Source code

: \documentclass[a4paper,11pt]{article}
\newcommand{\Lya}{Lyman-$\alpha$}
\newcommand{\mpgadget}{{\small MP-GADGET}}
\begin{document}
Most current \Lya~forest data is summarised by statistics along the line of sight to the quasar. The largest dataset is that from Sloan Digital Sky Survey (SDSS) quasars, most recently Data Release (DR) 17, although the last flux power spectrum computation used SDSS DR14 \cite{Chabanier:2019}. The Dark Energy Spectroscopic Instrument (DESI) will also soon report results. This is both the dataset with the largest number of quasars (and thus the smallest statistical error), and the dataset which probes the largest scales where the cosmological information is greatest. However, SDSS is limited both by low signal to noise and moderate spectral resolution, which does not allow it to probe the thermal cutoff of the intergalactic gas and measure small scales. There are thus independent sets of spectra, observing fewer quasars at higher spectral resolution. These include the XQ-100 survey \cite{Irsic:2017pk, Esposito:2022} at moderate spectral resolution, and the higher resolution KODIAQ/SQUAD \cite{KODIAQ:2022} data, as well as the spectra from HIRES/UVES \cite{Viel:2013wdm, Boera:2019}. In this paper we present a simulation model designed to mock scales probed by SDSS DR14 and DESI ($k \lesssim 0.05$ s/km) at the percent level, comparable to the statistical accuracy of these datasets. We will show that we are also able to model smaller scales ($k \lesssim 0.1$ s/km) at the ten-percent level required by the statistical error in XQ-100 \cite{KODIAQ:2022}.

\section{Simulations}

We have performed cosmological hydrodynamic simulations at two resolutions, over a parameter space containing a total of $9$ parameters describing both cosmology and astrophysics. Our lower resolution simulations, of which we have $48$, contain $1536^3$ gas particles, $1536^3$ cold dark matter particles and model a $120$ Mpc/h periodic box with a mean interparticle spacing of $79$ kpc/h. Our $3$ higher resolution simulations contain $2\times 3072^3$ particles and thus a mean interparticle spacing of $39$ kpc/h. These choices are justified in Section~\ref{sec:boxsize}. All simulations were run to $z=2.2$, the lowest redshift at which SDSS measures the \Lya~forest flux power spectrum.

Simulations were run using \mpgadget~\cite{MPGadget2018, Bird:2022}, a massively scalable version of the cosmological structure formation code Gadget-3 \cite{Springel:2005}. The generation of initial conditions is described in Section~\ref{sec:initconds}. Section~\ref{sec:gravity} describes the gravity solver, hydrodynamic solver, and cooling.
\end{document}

* [TASK TO CARRY OUT]
What you return must be the line that contains "Simulations were run using" followed by every remaining line of the material, all exactly as written and nothing more.

* [SOLUTION FOR THIS TASK]
Simulations were run using \mpgadget~\cite{MPGadget2018, Bird:2022}, a massively scalable version of the cosmological structure formation code Gadget-3 \cite{Springel:2005}. The generation of initial conditions is described in Section~\ref{sec:initconds}. Section~\ref{sec:gravity} describes the gravity solver, hydrodynamic solver, and cooling.
\end{document}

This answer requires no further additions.